So it was this week, when I was introduced to Comprobo, a company that has developed a very clever technology that may transform the way companies train their staff, finance firms sell their products and school pupils do exams – the numerous possible uses are that broad.

I know many of us do not view banks kindly but try to look at things from their point of view. They’re accused of mis-selling, which very often they have been doing. But frequently, they haven’t and proving so is extremely difficult. What Comprobo has come up with is a way of recording and storing exactly what someone saw when they made a transaction online.

It literally takes over the webcam in your computer so it’s filming what you’re watching.

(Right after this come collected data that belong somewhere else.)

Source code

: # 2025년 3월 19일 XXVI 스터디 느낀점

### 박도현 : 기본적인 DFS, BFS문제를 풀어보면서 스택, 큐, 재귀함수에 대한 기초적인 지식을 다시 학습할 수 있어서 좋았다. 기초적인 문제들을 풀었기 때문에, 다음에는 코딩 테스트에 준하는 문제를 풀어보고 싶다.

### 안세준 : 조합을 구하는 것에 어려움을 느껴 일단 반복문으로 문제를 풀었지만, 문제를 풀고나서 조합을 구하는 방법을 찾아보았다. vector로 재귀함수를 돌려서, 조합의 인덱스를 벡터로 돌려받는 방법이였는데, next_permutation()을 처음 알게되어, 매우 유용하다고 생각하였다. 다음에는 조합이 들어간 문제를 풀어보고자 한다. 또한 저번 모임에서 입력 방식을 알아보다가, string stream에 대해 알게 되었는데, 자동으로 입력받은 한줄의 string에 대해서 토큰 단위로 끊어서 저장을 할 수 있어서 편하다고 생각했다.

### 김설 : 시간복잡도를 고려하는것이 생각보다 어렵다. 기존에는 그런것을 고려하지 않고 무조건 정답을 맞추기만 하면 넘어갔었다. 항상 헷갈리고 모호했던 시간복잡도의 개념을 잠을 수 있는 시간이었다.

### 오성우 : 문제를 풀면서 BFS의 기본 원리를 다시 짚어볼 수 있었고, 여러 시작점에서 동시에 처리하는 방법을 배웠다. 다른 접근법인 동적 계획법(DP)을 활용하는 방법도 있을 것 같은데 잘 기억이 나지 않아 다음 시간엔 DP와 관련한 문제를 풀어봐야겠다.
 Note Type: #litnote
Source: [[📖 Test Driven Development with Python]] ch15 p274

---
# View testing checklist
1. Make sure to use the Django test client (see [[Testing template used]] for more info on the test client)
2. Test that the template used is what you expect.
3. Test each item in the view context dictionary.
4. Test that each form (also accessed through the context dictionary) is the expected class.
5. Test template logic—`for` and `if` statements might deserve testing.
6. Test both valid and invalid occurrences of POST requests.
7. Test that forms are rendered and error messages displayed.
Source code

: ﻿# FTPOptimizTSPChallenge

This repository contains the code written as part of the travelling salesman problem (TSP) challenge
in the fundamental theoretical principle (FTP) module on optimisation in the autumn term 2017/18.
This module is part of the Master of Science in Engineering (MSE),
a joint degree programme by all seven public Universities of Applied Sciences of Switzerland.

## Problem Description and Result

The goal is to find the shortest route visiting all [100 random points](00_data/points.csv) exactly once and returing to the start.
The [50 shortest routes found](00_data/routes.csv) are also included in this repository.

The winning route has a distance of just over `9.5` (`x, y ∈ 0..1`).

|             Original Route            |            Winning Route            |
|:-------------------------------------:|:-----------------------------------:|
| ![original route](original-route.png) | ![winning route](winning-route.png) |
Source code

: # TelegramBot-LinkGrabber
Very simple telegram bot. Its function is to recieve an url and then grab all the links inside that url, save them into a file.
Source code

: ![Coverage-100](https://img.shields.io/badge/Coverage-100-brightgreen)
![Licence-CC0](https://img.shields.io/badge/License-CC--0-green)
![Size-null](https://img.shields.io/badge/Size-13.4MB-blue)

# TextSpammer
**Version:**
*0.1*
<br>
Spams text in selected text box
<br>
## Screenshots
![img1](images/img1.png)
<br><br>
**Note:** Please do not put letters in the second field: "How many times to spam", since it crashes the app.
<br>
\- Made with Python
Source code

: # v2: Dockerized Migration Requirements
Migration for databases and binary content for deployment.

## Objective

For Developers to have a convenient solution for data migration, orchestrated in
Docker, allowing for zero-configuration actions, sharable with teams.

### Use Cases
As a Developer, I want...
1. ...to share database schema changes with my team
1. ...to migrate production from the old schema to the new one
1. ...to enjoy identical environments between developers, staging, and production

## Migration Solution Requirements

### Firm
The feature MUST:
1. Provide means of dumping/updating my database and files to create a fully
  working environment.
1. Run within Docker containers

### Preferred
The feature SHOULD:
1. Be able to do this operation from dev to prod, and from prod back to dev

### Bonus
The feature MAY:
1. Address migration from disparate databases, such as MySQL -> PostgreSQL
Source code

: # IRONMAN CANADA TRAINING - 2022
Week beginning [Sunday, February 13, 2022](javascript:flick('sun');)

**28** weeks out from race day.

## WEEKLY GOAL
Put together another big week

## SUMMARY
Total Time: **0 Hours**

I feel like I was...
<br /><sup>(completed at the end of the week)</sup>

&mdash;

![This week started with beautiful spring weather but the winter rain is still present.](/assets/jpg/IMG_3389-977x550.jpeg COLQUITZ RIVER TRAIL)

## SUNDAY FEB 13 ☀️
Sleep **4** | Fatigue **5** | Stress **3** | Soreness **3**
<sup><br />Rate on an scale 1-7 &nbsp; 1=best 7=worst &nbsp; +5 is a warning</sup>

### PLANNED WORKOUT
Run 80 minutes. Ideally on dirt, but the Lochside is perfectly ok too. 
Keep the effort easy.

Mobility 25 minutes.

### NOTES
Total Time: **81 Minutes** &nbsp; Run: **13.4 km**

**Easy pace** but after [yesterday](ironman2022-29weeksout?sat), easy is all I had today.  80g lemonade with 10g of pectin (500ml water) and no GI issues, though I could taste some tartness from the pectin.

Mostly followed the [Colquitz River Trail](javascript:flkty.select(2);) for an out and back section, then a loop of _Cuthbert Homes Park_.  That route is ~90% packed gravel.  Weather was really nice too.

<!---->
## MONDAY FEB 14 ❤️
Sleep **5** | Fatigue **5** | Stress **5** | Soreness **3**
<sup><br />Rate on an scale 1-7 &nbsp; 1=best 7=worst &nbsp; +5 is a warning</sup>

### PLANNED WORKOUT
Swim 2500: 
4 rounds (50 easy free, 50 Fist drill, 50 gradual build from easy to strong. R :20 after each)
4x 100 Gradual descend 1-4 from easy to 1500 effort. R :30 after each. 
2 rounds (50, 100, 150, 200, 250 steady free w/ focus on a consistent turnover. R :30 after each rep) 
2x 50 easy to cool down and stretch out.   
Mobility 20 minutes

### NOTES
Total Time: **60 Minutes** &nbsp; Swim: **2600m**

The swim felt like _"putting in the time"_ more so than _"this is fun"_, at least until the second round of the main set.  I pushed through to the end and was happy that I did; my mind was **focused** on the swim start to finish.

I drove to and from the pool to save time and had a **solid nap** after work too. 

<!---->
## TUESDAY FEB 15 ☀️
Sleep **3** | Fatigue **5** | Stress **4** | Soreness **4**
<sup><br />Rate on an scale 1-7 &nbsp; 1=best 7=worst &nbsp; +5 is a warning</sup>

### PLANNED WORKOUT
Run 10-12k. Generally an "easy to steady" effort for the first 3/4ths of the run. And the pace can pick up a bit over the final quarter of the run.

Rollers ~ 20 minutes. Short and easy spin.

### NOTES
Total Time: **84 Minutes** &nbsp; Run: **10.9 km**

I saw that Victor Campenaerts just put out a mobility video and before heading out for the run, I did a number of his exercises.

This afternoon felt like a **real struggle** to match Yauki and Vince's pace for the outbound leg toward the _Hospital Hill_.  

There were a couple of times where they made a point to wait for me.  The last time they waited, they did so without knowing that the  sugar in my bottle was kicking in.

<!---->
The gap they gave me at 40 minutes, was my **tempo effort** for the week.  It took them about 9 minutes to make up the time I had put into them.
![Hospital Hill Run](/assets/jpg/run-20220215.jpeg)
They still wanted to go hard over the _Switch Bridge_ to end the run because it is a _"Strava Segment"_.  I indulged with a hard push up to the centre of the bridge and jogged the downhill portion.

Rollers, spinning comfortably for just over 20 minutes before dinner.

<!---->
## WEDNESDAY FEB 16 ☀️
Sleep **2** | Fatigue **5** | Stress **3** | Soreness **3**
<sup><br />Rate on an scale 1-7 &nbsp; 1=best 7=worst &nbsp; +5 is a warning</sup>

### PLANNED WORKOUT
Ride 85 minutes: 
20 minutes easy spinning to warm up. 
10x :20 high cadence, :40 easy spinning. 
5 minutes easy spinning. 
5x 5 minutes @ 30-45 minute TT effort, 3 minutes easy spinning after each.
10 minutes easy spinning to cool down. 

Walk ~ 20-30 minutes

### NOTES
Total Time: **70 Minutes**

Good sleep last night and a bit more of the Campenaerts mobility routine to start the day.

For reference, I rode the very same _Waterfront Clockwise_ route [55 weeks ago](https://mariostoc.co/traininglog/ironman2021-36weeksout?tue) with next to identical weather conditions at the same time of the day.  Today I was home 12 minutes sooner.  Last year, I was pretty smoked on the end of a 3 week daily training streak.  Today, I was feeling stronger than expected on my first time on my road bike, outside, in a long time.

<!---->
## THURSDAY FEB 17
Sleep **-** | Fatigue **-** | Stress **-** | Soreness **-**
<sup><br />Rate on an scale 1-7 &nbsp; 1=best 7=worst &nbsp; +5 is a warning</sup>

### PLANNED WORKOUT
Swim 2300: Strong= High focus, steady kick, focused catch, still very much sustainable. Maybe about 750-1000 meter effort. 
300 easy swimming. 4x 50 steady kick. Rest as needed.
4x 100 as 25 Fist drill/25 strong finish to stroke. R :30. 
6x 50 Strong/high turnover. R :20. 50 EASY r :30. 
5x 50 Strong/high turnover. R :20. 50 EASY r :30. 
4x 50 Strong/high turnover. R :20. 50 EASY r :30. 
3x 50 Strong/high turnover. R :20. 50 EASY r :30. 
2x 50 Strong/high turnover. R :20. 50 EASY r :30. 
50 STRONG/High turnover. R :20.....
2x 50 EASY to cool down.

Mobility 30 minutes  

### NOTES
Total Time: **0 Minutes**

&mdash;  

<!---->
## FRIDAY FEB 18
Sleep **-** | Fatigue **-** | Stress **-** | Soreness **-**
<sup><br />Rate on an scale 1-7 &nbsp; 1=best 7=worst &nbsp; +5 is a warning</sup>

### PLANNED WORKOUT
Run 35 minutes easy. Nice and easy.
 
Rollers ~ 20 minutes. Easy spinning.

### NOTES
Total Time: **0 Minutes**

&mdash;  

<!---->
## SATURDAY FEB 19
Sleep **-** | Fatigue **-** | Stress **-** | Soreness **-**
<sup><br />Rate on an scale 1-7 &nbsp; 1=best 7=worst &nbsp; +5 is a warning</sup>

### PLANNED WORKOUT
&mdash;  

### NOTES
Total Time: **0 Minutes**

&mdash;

It can insert tests into the form-filling process to check you’ve read the information properly and understand it, before moving on – and it can capture you saying that you do.

When I met Julian Ranger, the chairman of Comprobo, I put it to him that this sounded awfully Big Brother, that people might resent their webcam filming them. “It’s true, we will be taking pictures of you doing what you’re doing – but only of what you’re doing then, not anything else – it’s with your agreement, and the pictures will only be looked at should a dispute occur. The film will be securely stored away,” he said.

“Take a case of someone saying ‘I never saw that percentage figure’. We can check the records and say, ‘Oh yes, you did. You hovered over it for 10 seconds.’”

What Comprobo can do, said Ranger, is “to provide a complete record of everything that someone has read through the journey of a transaction”.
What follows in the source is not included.